What the task asks - Collect all lines from the records below that include the word "partion".

Entries provided -
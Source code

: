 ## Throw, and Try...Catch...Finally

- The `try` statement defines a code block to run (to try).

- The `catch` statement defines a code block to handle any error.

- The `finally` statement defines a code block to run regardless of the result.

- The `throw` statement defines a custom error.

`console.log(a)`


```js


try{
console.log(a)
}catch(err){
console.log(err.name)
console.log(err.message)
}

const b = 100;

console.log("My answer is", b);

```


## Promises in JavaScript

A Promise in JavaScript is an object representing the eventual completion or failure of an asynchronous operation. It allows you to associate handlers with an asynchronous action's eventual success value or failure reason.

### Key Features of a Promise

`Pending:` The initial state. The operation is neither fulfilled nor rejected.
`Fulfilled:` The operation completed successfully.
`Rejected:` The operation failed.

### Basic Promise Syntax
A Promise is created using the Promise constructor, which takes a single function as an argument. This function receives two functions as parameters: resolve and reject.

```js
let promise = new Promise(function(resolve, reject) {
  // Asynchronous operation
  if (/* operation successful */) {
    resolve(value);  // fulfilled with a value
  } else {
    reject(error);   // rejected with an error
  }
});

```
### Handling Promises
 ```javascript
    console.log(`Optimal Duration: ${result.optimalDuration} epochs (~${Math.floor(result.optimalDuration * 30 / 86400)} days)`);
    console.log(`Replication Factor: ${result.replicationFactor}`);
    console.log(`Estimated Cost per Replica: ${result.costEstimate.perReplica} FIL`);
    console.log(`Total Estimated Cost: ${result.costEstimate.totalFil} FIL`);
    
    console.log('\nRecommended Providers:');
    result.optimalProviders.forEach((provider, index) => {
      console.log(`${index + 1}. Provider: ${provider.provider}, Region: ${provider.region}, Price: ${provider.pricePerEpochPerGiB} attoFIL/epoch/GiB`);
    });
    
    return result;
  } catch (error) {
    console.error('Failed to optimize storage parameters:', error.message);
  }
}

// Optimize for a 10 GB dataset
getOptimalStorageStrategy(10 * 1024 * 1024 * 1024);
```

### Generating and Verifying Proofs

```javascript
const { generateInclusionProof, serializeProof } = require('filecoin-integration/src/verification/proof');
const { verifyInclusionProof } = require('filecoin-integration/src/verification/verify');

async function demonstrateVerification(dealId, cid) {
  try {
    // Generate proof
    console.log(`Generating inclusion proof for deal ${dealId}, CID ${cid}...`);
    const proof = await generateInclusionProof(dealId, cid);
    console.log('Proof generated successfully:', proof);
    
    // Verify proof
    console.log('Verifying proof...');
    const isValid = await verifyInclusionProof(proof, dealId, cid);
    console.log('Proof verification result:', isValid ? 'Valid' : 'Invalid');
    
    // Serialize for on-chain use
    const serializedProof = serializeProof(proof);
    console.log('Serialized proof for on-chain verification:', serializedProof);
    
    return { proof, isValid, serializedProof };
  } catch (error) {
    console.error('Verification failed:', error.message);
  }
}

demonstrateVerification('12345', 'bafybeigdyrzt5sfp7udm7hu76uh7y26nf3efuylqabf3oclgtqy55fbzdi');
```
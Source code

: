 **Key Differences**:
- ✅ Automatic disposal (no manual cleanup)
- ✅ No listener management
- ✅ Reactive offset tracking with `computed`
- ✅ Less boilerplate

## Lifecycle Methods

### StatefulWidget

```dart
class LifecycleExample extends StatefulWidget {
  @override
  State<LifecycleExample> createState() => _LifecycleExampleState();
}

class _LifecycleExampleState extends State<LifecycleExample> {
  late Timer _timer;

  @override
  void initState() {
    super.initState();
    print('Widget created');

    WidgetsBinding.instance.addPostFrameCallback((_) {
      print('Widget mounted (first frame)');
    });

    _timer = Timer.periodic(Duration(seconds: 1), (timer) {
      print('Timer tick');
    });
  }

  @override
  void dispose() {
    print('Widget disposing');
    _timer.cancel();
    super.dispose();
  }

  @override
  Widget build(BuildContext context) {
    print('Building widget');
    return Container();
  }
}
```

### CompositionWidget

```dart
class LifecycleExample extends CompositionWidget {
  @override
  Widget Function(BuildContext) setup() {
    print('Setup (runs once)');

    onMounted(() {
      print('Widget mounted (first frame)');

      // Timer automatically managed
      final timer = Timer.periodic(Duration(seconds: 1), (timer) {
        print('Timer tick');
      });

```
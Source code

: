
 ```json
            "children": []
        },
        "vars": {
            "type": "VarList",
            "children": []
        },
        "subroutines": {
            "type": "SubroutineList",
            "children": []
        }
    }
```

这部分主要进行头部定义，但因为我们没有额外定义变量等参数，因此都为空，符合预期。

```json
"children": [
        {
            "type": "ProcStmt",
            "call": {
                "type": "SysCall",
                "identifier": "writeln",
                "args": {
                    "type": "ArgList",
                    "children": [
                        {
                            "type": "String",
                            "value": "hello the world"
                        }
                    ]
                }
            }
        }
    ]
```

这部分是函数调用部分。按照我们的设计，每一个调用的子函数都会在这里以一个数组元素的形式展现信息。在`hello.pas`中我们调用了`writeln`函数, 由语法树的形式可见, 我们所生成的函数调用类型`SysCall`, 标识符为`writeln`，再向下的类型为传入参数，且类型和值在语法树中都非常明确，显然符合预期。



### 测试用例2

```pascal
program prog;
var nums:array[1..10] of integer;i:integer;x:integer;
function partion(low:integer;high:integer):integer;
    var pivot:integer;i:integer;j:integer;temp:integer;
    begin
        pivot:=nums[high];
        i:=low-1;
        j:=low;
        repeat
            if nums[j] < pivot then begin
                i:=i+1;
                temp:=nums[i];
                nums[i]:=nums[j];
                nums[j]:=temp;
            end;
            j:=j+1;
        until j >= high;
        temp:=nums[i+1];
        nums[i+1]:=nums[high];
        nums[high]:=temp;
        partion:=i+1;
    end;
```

Exercise output -
function partion(low:integer;high:integer):integer;
        partion:=i+1;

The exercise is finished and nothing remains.